Except
that there was no happy ending to this love story. When the couple
returned to India in 1994, all their troubles were resurrected. Anju
couldn’t live in Ilyasi’s house and returned to London. According to her
brother, she was very unhappy in the marriage and considered a divorce
during that time. But she returned to India and a year later the couple
had a daughter whom they named Aaliya. Their problems continued and so
did Anju’s efforts to leave, this time to her sister’s house in Canada.
Ilyasi showed up to coax her back, and in 1998 she returned again to
India.
That same year, an idea that the couple had come
up with together came to fruition. In their first year together in
London, Anju and Ilyasi had been inspired by the British show Crime
Stoppers and wanted to create an Indian version of the same show. The
two shot a pilot of the show, with the striking and beautiful Anju as
the anchor. They were able to sell the show to ZeeTV but when it finally
aired in March 1998, it was Suhaib Ilyasi who would be the anchor. The
show, India’s Most Wanted, would make him famous. After its initial run
of over 50 episodes, ZeeTV renewed the contract. Their idea had been a
hit.
Many abusive men who drive their wives to suicide are not believed to be culpable in their deaths.
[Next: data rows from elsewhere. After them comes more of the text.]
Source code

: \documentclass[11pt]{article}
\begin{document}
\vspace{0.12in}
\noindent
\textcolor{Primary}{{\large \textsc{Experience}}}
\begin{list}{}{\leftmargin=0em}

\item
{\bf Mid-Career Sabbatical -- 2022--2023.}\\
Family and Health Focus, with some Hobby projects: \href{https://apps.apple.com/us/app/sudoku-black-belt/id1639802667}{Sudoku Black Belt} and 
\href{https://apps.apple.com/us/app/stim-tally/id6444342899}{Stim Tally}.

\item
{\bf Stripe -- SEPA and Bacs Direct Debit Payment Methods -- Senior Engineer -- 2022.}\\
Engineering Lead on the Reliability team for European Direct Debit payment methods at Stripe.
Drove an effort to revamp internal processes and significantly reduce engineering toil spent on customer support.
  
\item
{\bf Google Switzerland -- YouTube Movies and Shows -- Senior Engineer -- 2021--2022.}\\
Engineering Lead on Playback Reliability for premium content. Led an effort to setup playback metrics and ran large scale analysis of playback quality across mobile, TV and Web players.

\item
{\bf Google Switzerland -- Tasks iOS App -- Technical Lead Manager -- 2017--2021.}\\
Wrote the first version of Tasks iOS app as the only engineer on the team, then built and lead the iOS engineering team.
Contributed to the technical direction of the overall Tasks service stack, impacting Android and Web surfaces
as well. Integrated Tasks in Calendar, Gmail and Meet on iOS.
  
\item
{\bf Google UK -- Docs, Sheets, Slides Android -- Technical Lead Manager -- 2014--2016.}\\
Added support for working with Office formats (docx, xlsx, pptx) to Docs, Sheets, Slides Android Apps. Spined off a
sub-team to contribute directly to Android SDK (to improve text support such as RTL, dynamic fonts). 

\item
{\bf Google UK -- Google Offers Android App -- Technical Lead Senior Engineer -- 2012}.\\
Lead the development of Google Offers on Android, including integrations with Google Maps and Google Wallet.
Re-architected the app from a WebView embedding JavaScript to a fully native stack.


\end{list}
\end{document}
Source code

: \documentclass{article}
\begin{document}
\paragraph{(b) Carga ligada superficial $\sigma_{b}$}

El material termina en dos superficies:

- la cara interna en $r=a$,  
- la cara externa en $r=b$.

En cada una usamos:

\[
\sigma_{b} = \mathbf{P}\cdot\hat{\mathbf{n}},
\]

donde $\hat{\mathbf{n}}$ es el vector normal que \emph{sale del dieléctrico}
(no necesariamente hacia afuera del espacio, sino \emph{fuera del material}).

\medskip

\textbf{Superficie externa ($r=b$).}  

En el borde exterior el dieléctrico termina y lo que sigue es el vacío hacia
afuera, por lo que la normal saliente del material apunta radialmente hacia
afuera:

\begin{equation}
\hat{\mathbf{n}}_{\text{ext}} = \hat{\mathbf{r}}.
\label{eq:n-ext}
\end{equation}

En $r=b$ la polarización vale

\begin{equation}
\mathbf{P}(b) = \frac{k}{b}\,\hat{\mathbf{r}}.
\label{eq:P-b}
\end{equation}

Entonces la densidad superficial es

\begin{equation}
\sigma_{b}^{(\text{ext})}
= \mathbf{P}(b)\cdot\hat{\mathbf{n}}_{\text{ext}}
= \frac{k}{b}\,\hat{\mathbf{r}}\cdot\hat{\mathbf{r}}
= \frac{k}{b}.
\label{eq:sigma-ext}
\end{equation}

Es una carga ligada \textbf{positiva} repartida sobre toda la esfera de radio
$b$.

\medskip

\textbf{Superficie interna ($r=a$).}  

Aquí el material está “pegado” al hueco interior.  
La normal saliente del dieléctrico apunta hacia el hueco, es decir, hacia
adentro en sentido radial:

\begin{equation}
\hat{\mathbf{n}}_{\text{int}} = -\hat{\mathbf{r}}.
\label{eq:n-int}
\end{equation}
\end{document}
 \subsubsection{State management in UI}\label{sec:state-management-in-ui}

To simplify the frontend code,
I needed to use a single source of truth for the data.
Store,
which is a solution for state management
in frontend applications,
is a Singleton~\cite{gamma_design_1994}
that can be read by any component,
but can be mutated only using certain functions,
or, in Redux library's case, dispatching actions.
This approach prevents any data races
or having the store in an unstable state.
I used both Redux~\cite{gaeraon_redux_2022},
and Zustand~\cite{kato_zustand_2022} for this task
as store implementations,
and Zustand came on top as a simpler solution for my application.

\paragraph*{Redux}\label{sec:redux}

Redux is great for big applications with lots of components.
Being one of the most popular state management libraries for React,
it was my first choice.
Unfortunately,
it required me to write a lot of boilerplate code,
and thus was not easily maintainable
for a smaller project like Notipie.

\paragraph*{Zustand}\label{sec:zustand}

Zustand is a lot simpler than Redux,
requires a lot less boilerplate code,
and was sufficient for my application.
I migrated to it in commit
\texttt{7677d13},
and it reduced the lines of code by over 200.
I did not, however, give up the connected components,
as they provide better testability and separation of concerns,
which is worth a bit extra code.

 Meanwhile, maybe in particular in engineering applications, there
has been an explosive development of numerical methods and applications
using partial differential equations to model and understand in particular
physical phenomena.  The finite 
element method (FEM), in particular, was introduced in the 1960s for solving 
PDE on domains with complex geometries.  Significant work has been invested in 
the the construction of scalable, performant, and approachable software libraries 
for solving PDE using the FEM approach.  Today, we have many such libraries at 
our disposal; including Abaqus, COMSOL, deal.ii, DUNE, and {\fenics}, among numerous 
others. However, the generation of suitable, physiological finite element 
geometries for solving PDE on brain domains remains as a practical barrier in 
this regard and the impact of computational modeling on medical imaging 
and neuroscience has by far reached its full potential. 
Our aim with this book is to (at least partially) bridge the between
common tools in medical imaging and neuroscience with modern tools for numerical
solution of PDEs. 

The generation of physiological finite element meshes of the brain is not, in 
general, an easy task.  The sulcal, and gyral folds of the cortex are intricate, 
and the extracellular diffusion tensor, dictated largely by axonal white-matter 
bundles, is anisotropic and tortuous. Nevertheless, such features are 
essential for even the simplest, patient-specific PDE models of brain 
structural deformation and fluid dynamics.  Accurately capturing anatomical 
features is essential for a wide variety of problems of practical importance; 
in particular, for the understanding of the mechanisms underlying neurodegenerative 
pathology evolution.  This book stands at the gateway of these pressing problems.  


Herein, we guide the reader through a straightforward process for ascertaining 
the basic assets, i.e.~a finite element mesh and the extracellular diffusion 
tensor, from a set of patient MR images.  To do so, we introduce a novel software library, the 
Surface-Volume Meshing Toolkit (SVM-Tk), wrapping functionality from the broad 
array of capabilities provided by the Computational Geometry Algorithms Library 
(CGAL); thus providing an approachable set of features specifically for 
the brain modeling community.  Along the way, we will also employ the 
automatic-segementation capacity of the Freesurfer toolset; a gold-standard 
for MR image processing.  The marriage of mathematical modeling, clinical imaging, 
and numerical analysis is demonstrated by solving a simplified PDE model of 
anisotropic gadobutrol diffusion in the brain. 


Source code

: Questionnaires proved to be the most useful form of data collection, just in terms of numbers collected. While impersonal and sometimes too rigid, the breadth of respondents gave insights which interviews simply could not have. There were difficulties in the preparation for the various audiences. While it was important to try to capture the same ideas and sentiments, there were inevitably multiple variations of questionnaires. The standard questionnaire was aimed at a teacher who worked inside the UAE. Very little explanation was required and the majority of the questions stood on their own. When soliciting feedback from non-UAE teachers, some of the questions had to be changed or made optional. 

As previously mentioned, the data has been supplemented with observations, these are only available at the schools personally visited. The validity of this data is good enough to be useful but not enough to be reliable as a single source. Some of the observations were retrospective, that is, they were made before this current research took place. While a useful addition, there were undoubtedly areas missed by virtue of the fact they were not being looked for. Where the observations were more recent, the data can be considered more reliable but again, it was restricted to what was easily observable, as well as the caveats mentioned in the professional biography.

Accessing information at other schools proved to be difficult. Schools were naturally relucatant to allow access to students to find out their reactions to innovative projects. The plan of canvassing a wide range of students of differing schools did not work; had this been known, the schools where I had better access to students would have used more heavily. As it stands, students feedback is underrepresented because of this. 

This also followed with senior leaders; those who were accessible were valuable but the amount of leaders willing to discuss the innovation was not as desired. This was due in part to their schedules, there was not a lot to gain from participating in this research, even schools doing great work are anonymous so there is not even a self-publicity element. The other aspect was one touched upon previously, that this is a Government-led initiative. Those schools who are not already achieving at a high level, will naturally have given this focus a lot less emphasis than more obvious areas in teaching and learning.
Their marriage, however, remained a flop. In 1998, not long
after the show first aired, troubles prompted Anju to return to Canada
again. The same cycle of separation and reconciliation followed.
Relatives alleged that Ilyasi would harass Anju that her family had not
provided enough of a dowry. In the February of 1999, Anju returned to
India again, convinced this time by Ilyasi’s promises of a new
apartment. They did buy a new apartment and spent 10 months redecorating
and renovating it. The plan was to have a huge housewarming party on
Jan 16, 2000, Anju’s birthday. The celebration would never happen.
On
the evening of Jan 10, 2000, police were called to the couple’s
apartment in Delhi. There they found Anju stabbed to death. Ilyasi said
she had committed suicide and that he had tried to stop her by grabbing
the knife. This was the beginning of a murder investigation that would
last over 17 years. There would be differing autopsy reports; one
insisted that homicide could not be ruled out. There would be divergent
evidentiary analysis; one stated that Ilyasi’s fingerprints could not be
found on the knife despite his own admission that he had tried to grab
it from Anju as she tried to stab herself to death. Then there was the
dubious manner of the death itself; people who commit suicide rarely
stab themselves, and they almost never stab themselves twice. Anju had
multiple stab wounds.
Last week, Anju’s family, which
had been subjected to hearing after hearing, arguments, and a custody
battle over the couple’s daughter, finally got some justice. Ilyasi,
ironically the host of one of the most popular Indian television crime
shows, was declared a criminal himself and found guilty of his wife’s
murder. A man whose livelihood was to urge the apprehension of other
criminals was finally imprisoned himself.
The
high-profile nature of the Ilyasi murder case has meant that it has
received a lot of attention. Many of the factors defining the case,
however, are not altogether unknown in Pakistan and India. A couple fall
in love and fail to get family support for their marriage. They get
married anyway but once married the power dynamic between the two
changes. In this particular case, while the two had come up with the
idea of the show together, it was Ilyasi who hogged the limelight and
left Anju at the sidelines.
Unlike an arranged marriage,
this one did not have two families rooting for it and remained fragile
and became ultimately murderous. That is not of course to say that
arranged marriages are not abusive marriages. The harassment over dowry,
the hostility of in-laws, are all factors that have plagued even those
marriages that have had the blessing of both the families concerned.
Then
there is the murder that took an innocent woman’s life. In this case,
the high profile of the husband likely ensured greater attention for the
investigation. In most other cases, the cover story of suicide is
easily believed by police and by family members. The fact that a large
number of abused women are understandably severely depressed and fed up
of the tribulations of their existence makes investigations unlikely and
rare. Another ignored dimension is the fact that many abusive men who
drive their wives to suicide are not believed to be culpable in their
deaths even while being the primary cause of it.
All
over the world, in poor countries and in rich ones, murder by an
intimate partner is a leading cause of death for women of childbearing
age. High-profile cases like Ilyasi’s are windows through which we can
see the dynamics inside so many homes and so many marriages. Ilyasi,
wife killer, may finally be in prison but many others roam free,
harassing and beating and intimidating and abusing, in plain sight,
while the world looks the other away.